GDP down by one third, incomes down by 40% etc….. Debt continues to soar despite three bailouts.
The IMF’s repeated calls on the EU to give the country debt relief have been ignored, but that hasn’t stopped it colluding in forcing successive governments down the path of more austerity, more privatization, more asset-stripping.
Wave upon wave of resistance, strikes, occupations, culminated in the 2015 election of a parliamentary alliance of left (Syriza) and right (New Democracy) refusing to implement the troika’s Memorandum. The July 15 referendum confirmed the stance by 61.3%, but the Troika forced a reversal.
Syriza is in government but not in power., slashing pensions further, whilst raising taxes. The country is caught in a double crisis of migration – as the boats arrive carrying thousands escaping war, 340,000 or 3% of the population mostly young left between 2010 and 2016.
Tsipras’ 2016 promise of a countrywide discussion on constitutional change has yet to materialise.
At least some of Syriza’s MPs remain hopeful that they will be able to begin to implement their programme of gradual transition, next year. One of them, Costas Douzinas, a leading intellectual in the government, but not formally a member of the party, says that the long, contradictory relationship between capitalism and democracy is over.
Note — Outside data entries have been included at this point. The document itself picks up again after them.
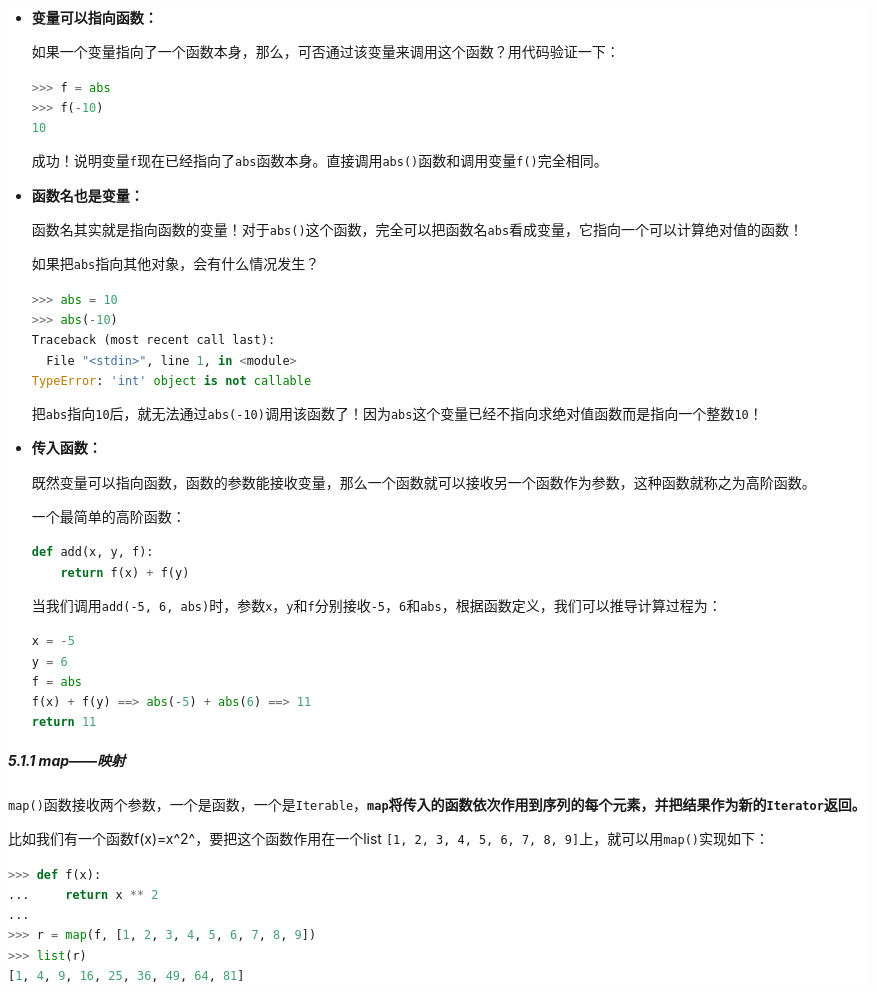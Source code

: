 

- **变量可以指向函数：**

    如果一个变量指向了一个函数本身，那么，可否通过该变量来调用这个函数？用代码验证一下：

    ```python
    >>> f = abs
    >>> f(-10)
    10
    ```

    成功！说明变量`f`现在已经指向了`abs`函数本身。直接调用`abs()`函数和调用变量`f()`完全相同。

- **函数名也是变量：**

    函数名其实就是指向函数的变量！对于`abs()`这个函数，完全可以把函数名`abs`看成变量，它指向一个可以计算绝对值的函数！

    如果把`abs`指向其他对象，会有什么情况发生？

    ```python
    >>> abs = 10
    >>> abs(-10)
    Traceback (most recent call last):
      File "<stdin>", line 1, in <module>
    TypeError: 'int' object is not callable
    ```

    把`abs`指向`10`后，就无法通过`abs(-10)`调用该函数了！因为`abs`这个变量已经不指向求绝对值函数而是指向一个整数`10`！

- **传入函数：**

    既然变量可以指向函数，函数的参数能接收变量，那么一个函数就可以接收另一个函数作为参数，这种函数就称之为高阶函数。

    一个最简单的高阶函数：

    ```python
    def add(x, y, f):
        return f(x) + f(y)
    ```

    当我们调用`add(-5, 6, abs)`时，参数`x`，`y`和`f`分别接收`-5`，`6`和`abs`，根据函数定义，我们可以推导计算过程为：

    ```python
    x = -5
    y = 6
    f = abs
    f(x) + f(y) ==> abs(-5) + abs(6) ==> 11
    return 11
    ```



##### 5.1.1  map——映射

`map()`函数接收两个参数，一个是函数，一个是`Iterable`，**`map`将传入的函数依次作用到序列的每个元素，并把结果作为新的`Iterator`返回。**

比如我们有一个函数f(x)=x^2^，要把这个函数作用在一个list `[1, 2, 3, 4, 5, 6, 7, 8, 9]`上，就可以用`map()`实现如下：

```python
>>> def f(x):
...     return x ** 2
...
>>> r = map(f, [1, 2, 3, 4, 5, 6, 7, 8, 9])
>>> list(r)
[1, 4, 9, 16, 25, 36, 49, 64, 81]
```
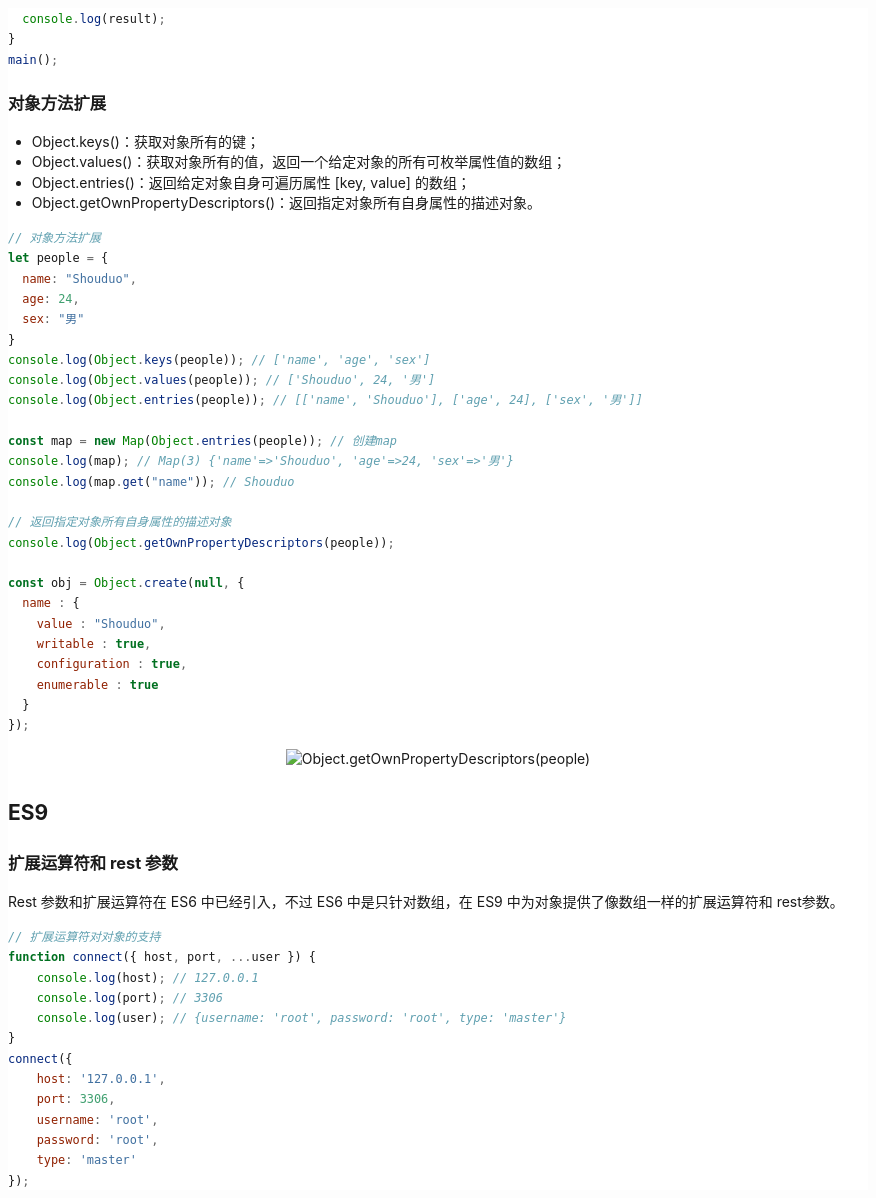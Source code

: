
 ``` javascript
  console.log(result);
}
main();
```

### 对象方法扩展

- Object.keys()：获取对象所有的键；
- Object.values()：获取对象所有的值，返回一个给定对象的所有可枚举属性值的数组；
- Object.entries()：返回给定对象自身可遍历属性 \[key, value\] 的数组；
- Object.getOwnPropertyDescriptors()：返回指定对象所有自身属性的描述对象。

``` javascript
// 对象方法扩展
let people = { 
  name: "Shouduo", 
  age: 24,
  sex: "男"
}
console.log(Object.keys(people)); // ['name', 'age', 'sex']
console.log(Object.values(people)); // ['Shouduo', 24, '男']
console.log(Object.entries(people)); // [['name', 'Shouduo'], ['age', 24], ['sex', '男']]

const map = new Map(Object.entries(people)); // 创建map
console.log(map); // Map(3) {'name'=>'Shouduo', 'age'=>24, 'sex'=>'男'}
console.log(map.get("name")); // Shouduo

// 返回指定对象所有自身属性的描述对象
console.log(Object.getOwnPropertyDescriptors(people));

const obj = Object.create(null, { 
  name : {
    value : "Shouduo",
    writable : true, 
    configuration : true, 
    enumerable : true
  }
});
```

<center>
  <img src="/img/post/object_getOwnPropertyDescriptors.png" width = "300" alt="Object.getOwnPropertyDescriptors(people)"/>
</center>

## ES9

### 扩展运算符和 rest 参数

Rest 参数和扩展运算符在 ES6 中已经引入，不过 ES6 中是只针对数组，在 ES9 中为对象提供了像数组一样的扩展运算符和 rest参数。

``` javascript
// 扩展运算符对对象的支持
function connect({ host, port, ...user }) {
    console.log(host); // 127.0.0.1
    console.log(port); // 3306
    console.log(user); // {username: 'root', password: 'root', type: 'master'}
}
connect({
    host: '127.0.0.1',
    port: 3306, 
    username: 'root', 
    password: 'root', 
    type: 'master'
});
```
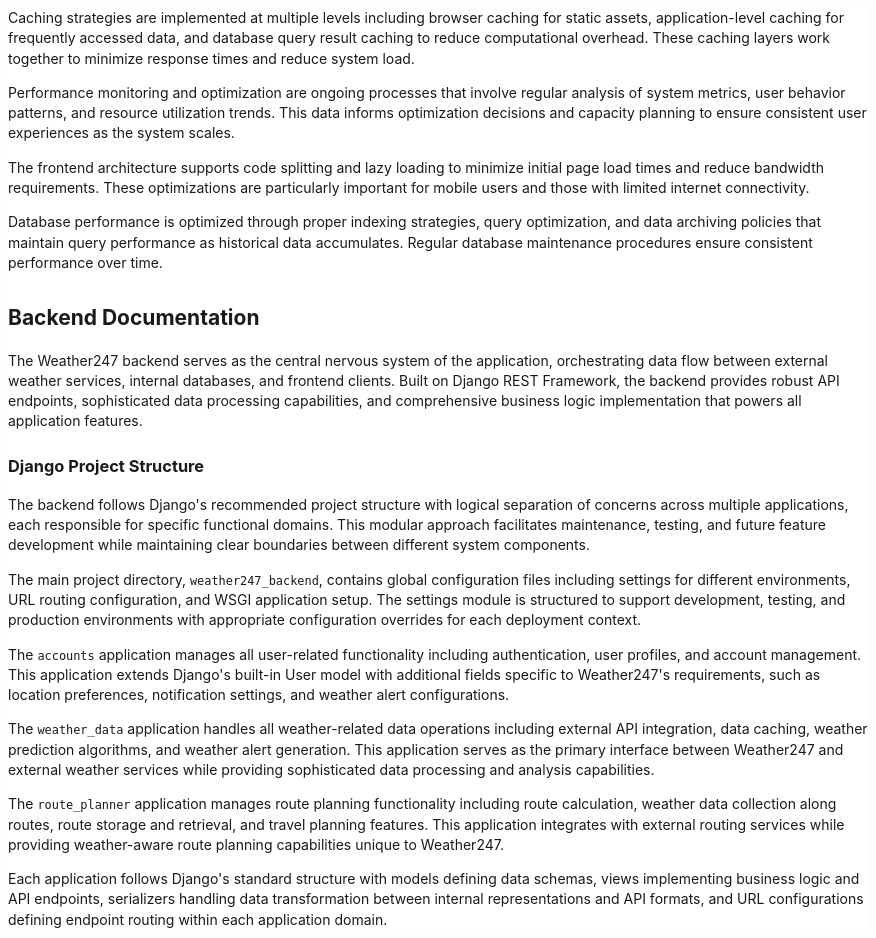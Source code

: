 Caching strategies are implemented at multiple levels including browser caching for static assets, application-level caching for frequently accessed data, and database query result caching to reduce computational overhead. These caching layers work together to minimize response times and reduce system load.

Performance monitoring and optimization are ongoing processes that involve regular analysis of system metrics, user behavior patterns, and resource utilization trends. This data informs optimization decisions and capacity planning to ensure consistent user experiences as the system scales.

The frontend architecture supports code splitting and lazy loading to minimize initial page load times and reduce bandwidth requirements. These optimizations are particularly important for mobile users and those with limited internet connectivity.

Database performance is optimized through proper indexing strategies, query optimization, and data archiving policies that maintain query performance as historical data accumulates. Regular database maintenance procedures ensure consistent performance over time.


## Backend Documentation

The Weather247 backend serves as the central nervous system of the application, orchestrating data flow between external weather services, internal databases, and frontend clients. Built on Django REST Framework, the backend provides robust API endpoints, sophisticated data processing capabilities, and comprehensive business logic implementation that powers all application features.

### Django Project Structure

The backend follows Django's recommended project structure with logical separation of concerns across multiple applications, each responsible for specific functional domains. This modular approach facilitates maintenance, testing, and future feature development while maintaining clear boundaries between different system components.

The main project directory, `weather247_backend`, contains global configuration files including settings for different environments, URL routing configuration, and WSGI application setup. The settings module is structured to support development, testing, and production environments with appropriate configuration overrides for each deployment context.

The `accounts` application manages all user-related functionality including authentication, user profiles, and account management. This application extends Django's built-in User model with additional fields specific to Weather247's requirements, such as location preferences, notification settings, and weather alert configurations.

The `weather_data` application handles all weather-related data operations including external API integration, data caching, weather prediction algorithms, and weather alert generation. This application serves as the primary interface between Weather247 and external weather services while providing sophisticated data processing and analysis capabilities.

The `route_planner` application manages route planning functionality including route calculation, weather data collection along routes, route storage and retrieval, and travel planning features. This application integrates with external routing services while providing weather-aware route planning capabilities unique to Weather247.

Each application follows Django's standard structure with models defining data schemas, views implementing business logic and API endpoints, serializers handling data transformation between internal representations and API formats, and URL configurations defining endpoint routing within each application domain.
Now it’s about capital and humanity, capital and life itself.
Nowhere is this more apparent than in Kensington, London where the survivors of Grenfell and their supporters are head-to-head with the council stooges of private capital asking ‘what does humanity mean?’
According to local campaigner Eve Wedderburn: ‘It will not take a generation’ to heal divides in the borough, ‘it will take regime change’.
So it’s time to reset society, to transfer all resources into social ownership.
Locally and globally. Now
Ten points towards a programme of regime change
All those engaged in the fight against austerity, opposing the drift to authoritarian forms of rule, and campaigning for democracy should organise preparations in their localities to reconstitute society on the principles of solidarity, cooperation and sustainability.
Those attending, or eligible to attend the November 2017 global conference and general assembly of the International Cooperative Alliance (ICA) should make an urgent call: for workers and consumers to transform all organisations into cooperatives, in every sector of the economy, worldwide.
A renewed United Nations drawn from newly constituted assemblies in every country, together with the ICA, can establish the World Peoples’ Cooperative Assembly and begin work towards equality.
Bringing together (and further elaborating) the principles of the Bolivian Law of the Rights of Mother Earth and the Universal Declaration of Human Rights, the World Assembly should assume overall ownership and control of the earth’s resources, stewarding their use for ecologically sustainable production to satisfy the needs of all.
Simultaneously, using existing – and where necessary new – forms of social ownership, local assemblies could empower themselves to assume control of all privately held titles to property (land, buildings, shares, intellectual property etc).
Assemblies at every level would establish panels of experts (eg scientists, technologists, farmers from La Via Campesina ..) to plan and rapidly implement the process of transition to ecologically sustainable production
The World Assembly would unilaterally declare a debt jubilee revoking loans from the European Central Bank, IMF, World Bank, from commercial banks, vulture funds etc.
Operating under the direction of the World Assembly, the reformed World Bank would start the issue of a single global currency [taking advantage of blockchain technology] to replace the existing chaotic system.
All those who work in the financial sector will be freed from enriching the 0.1%, redirecting their skills to developing a truly global digital network managing the democratic processes and accounts of the emerging multitude of co-operatives.
Local Assemblies will have to prepare to defend themselves from attack by those who will, no doubt, wish to hold on their past privileges and status.